Resources may include, among others, data, analytics and IT staff for system integration, legal and compliance teams for regulatory alignment, and training personnel.
Challenges include aligning existing systems with the standards, training employees, and managing the initial costs.
Success can be measured by improved compliance audit results, reduced audit issues, increased efficiency and efficacy in assessing whether data is fit for purpose, as well as enhanced data partner trust.
Key metrics include the number of data corrections needed, audit trail completeness and compliance audit results.
Companies can join the D&TA Community of Practice on LinkedIn and participate in related community events and discussions. We foster our community of adopters and encourage everyone to share experiences, best practices and support. Engagement provides networking opportunities, insights into effective implementation strategies and peer support.
Please visit our Community of Practice on LinkedIn. This will move over to the OASIS-supported community over the next few months. Please note that views expressed by adopters in the D&TA Community of Practice represent the views and opinions of the views of such adopters, and do not necessarily represent the views or opinions of the D&TA, and the D&TA makes no representations or warranties of any kind with respect to those views.

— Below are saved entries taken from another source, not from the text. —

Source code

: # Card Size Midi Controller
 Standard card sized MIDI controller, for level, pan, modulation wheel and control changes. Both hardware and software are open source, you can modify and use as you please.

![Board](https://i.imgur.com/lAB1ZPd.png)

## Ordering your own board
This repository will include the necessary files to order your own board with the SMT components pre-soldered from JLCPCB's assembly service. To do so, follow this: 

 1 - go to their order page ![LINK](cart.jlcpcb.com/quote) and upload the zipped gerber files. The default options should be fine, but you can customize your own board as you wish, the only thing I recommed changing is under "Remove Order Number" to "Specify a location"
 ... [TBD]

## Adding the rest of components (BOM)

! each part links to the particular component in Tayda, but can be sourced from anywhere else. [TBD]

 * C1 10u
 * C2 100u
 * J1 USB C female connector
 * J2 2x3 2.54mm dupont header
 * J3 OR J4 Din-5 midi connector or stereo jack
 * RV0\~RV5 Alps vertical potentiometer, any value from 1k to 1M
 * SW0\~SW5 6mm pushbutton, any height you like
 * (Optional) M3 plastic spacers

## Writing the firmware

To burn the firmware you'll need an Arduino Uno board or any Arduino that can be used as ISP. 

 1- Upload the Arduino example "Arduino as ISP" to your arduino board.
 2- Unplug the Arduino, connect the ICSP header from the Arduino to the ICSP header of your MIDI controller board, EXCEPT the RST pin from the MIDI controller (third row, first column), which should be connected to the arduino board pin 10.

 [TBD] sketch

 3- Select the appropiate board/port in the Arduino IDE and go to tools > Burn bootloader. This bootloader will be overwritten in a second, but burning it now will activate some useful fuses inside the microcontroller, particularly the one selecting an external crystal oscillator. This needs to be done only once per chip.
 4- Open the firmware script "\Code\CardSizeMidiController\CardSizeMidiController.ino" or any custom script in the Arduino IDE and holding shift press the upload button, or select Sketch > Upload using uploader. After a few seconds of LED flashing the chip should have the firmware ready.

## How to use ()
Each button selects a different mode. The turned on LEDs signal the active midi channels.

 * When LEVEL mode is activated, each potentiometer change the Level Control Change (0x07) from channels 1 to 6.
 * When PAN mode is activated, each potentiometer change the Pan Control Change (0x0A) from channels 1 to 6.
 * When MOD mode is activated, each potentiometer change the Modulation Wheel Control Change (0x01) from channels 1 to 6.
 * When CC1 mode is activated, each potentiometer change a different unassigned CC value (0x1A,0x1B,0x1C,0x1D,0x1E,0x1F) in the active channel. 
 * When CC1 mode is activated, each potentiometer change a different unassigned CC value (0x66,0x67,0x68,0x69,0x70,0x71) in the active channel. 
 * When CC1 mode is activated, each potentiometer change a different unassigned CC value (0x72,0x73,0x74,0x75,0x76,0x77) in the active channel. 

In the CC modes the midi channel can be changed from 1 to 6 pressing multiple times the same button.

Yes, the D&TA facilitates a community where adopters can share experiences, best practices, and support. Please visit the D&TA Community of Practice on LinkedIn.
The standards will be updated through feedback from an open practitioner community, managed by the standards body OASIS. The community will be a place for use cases, feedback, troubleshooting, and the eventual evolution of the standards. At the time of publications, we expect that the current v1.0.0 will be stable for at least 12-18 months.